Select and Delete Duplicates from Sqlite Table

Select duplicates from table PonsApimetaDE with columns DE, meta

SELECT DE, meta, COUNT(*)
FROM PonsApimetaDE
GROUP BY DE, meta
HAVING COUNT(*) > 1

Delete duplicates from table PonsApimetaDE with columns DE, meta

DELETE FROM PonsApimetaDE
WHERE rowid NOT IN (
  SELECT MIN(rowid)
  FROM PonsApimetaDE
  GROUP BY DE, meta
)

Delete duplicates from table

CREATE TABLE temp_table as SELECT DISTINCT * FROM source_table;
DELETE FROM source_table;
INSERT INTO source_table SELECT * FROM temp_table
DROP TABLE temp_table

Create index for table PonsApimetaDE with columns DE, meta

CREATE UNIQUE INDEX "idxuniquemetaDE" ON "PonsApimetaDE" (
  "DE"  ASC,
  "meta"  ASC
)

*****

SELECT * FROM table
WHERE rowid > (
  SELECT MIN(rowid) FROM table p2
  WHERE table.column1 = p2.column1
  AND table.column2 = p2.column2
);

DELETE FROM table
WHERE rowid > (
  SELECT MIN(rowid) FROM table p2
  WHERE table.column1 = p2.column1
  AND table.column2 = p2.column2
);

p2 is an alias for the table table in the subquery.
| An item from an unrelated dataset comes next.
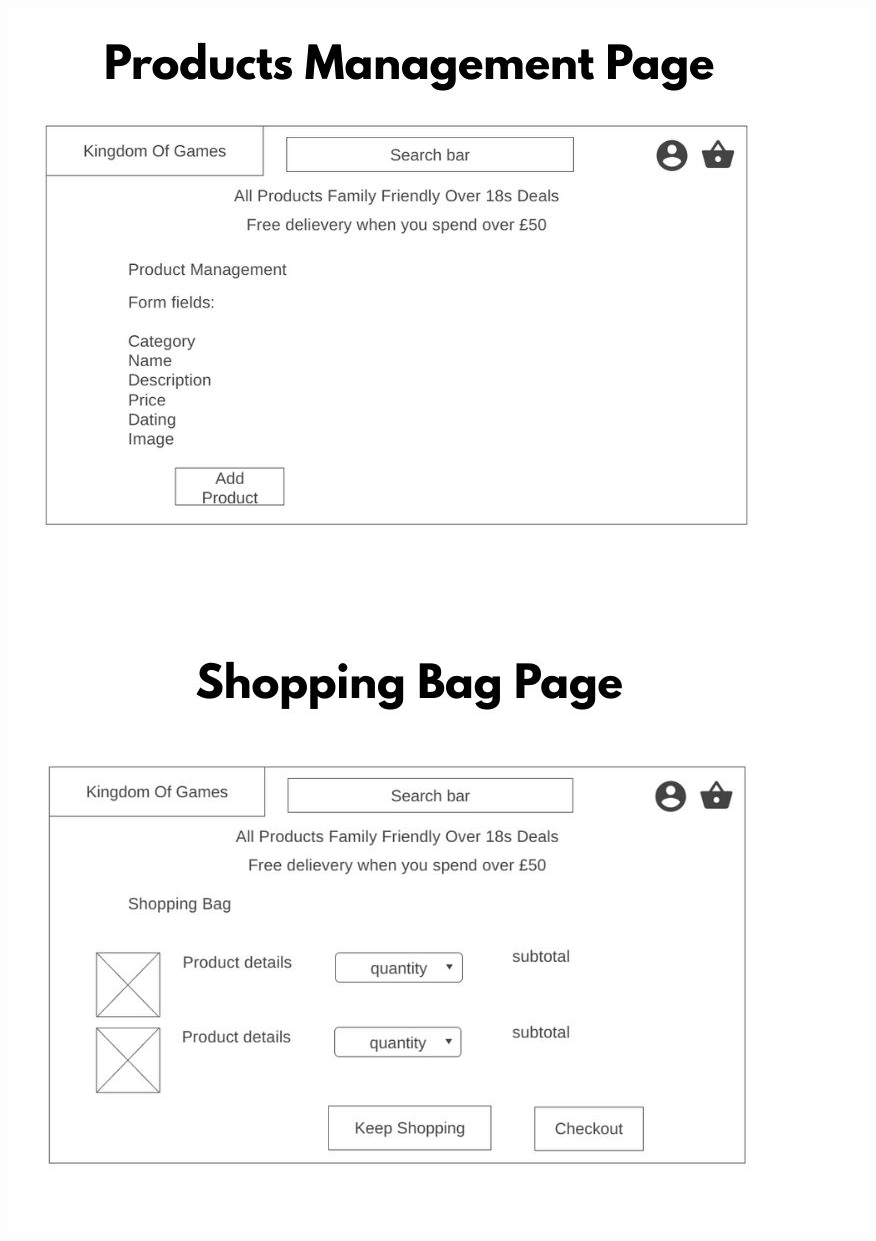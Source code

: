 ![Product Management](testing-screenshots/productmanagementpage-wireframe.jpg)

![Shopping bag](testing-screenshots/shoppingbagpage-wireframe.jpg)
This alias is used to make it easier to reference the table table in the subquery without having to type out the entire table name each time.
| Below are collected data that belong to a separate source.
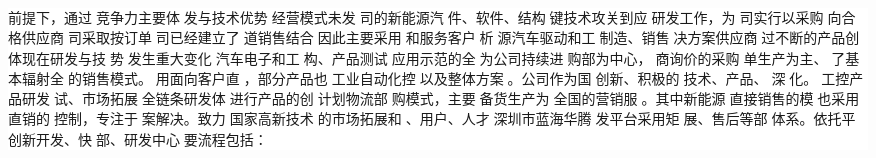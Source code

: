 前提下，通过
竞争力主要体
发与技术优势
经营模式未发
司的新能源汽
件、软件、结构
键技术攻关到应
研发工作，为
司实行以采购
向合格供应商
司采取按订单
司已经建立了
道销售结合
因此主要采用
和服务客户
析
源汽车驱动和工
制造、销售
决方案供应商
过不断的产品创
体现在研发与技
势
发生重大变化
汽车电子和工
构、产品测试
应用示范的全
为公司持续进
购部为中心，
商询价的采购
单生产为主、
了基本辐射全
的销售模式。
用面向客户直
，部分产品也
工业自动化控
以及整体方案
。公司作为国
创新、积极的
技术、产品、
深
化。
工控产品研发
试、市场拓展
全链条研发体
进行产品的创
计划物流部
购模式，主要
备货生产为
全国的营销服
。其中新能源
直接销售的模
也采用直销的
控制，专注于
案解决。致力
国家高新技术
的市场拓展和
、用户、人才
深圳市蓝海华腾
发平台采用矩
展、售后等部
体系。依托平
创新开发、快
部、研发中心
要流程包括：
The purpose of this DELETE statement is to delete all rows from the table table where the column1 and column2 are the same as other rows, but only if the current row's rowid is greater than the smallest rowid with the same column1 and column2.

Here's a breakdown of the query:

The DELETE FROM table statement tells SQLite to delete all rows from the table table that meet the conditions specified in the WHERE clause.
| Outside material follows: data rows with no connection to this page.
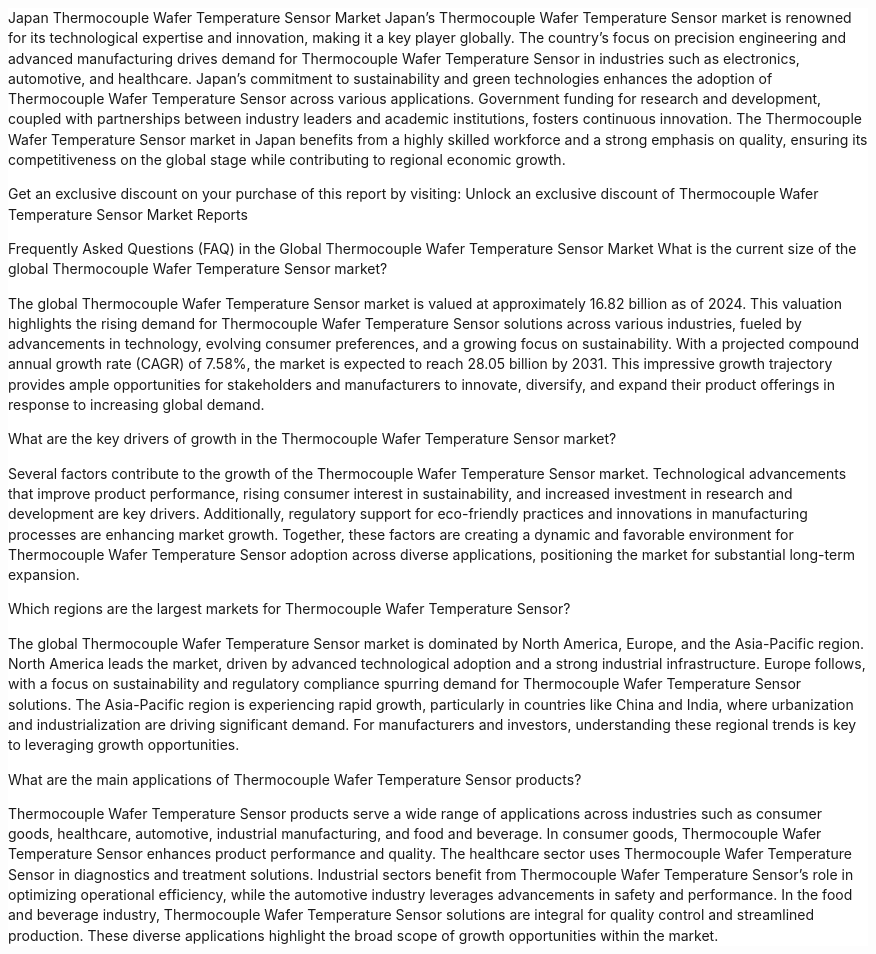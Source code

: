 Japan Thermocouple Wafer Temperature Sensor Market
Japan’s Thermocouple Wafer Temperature Sensor market is renowned for its technological expertise and innovation, making it a key player globally. The country’s focus on precision engineering and advanced manufacturing drives demand for Thermocouple Wafer Temperature Sensor in industries such as electronics, automotive, and healthcare. Japan’s commitment to sustainability and green technologies enhances the adoption of Thermocouple Wafer Temperature Sensor across various applications. Government funding for research and development, coupled with partnerships between industry leaders and academic institutions, fosters continuous innovation. The Thermocouple Wafer Temperature Sensor market in Japan benefits from a highly skilled workforce and a strong emphasis on quality, ensuring its competitiveness on the global stage while contributing to regional economic growth.

Get an exclusive discount on your purchase of this report by visiting: Unlock an exclusive discount of Thermocouple Wafer Temperature Sensor Market Reports 

Frequently Asked Questions (FAQ) in the Global Thermocouple Wafer Temperature Sensor Market
What is the current size of the global Thermocouple Wafer Temperature Sensor market?

The global Thermocouple Wafer Temperature Sensor market is valued at approximately 16.82 billion as of 2024. This valuation highlights the rising demand for Thermocouple Wafer Temperature Sensor solutions across various industries, fueled by advancements in technology, evolving consumer preferences, and a growing focus on sustainability. With a projected compound annual growth rate (CAGR) of 7.58%, the market is expected to reach 28.05 billion by 2031. This impressive growth trajectory provides ample opportunities for stakeholders and manufacturers to innovate, diversify, and expand their product offerings in response to increasing global demand.

What are the key drivers of growth in the Thermocouple Wafer Temperature Sensor market?

Several factors contribute to the growth of the Thermocouple Wafer Temperature Sensor market. Technological advancements that improve product performance, rising consumer interest in sustainability, and increased investment in research and development are key drivers. Additionally, regulatory support for eco-friendly practices and innovations in manufacturing processes are enhancing market growth. Together, these factors are creating a dynamic and favorable environment for Thermocouple Wafer Temperature Sensor adoption across diverse applications, positioning the market for substantial long-term expansion.

Which regions are the largest markets for Thermocouple Wafer Temperature Sensor?

The global Thermocouple Wafer Temperature Sensor market is dominated by North America, Europe, and the Asia-Pacific region. North America leads the market, driven by advanced technological adoption and a strong industrial infrastructure. Europe follows, with a focus on sustainability and regulatory compliance spurring demand for Thermocouple Wafer Temperature Sensor solutions. The Asia-Pacific region is experiencing rapid growth, particularly in countries like China and India, where urbanization and industrialization are driving significant demand. For manufacturers and investors, understanding these regional trends is key to leveraging growth opportunities.

What are the main applications of Thermocouple Wafer Temperature Sensor products?

Thermocouple Wafer Temperature Sensor products serve a wide range of applications across industries such as consumer goods, healthcare, automotive, industrial manufacturing, and food and beverage. In consumer goods, Thermocouple Wafer Temperature Sensor enhances product performance and quality. The healthcare sector uses Thermocouple Wafer Temperature Sensor in diagnostics and treatment solutions. Industrial sectors benefit from Thermocouple Wafer Temperature Sensor’s role in optimizing operational efficiency, while the automotive industry leverages advancements in safety and performance. In the food and beverage industry, Thermocouple Wafer Temperature Sensor solutions are integral for quality control and streamlined production. These diverse applications highlight the broad scope of growth opportunities within the market.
The WHERE rowid > (subquery) clause restricts the rows to be deleted based on their rowid.

The subquery (SELECT MIN(rowid) FROM table p2 WHERE table.column1 = p2.column1 AND table.column2 = p2.column2) calculates the smallest rowid in the table table that has the same column1 and column2 as the current row.

The p2 alias in the subquery allows us to reference the table table without having to type out the entire table name each time.

In summary, this query will delete all duplicate rows from the table table, leaving only one row per unique combination of column1 and column2.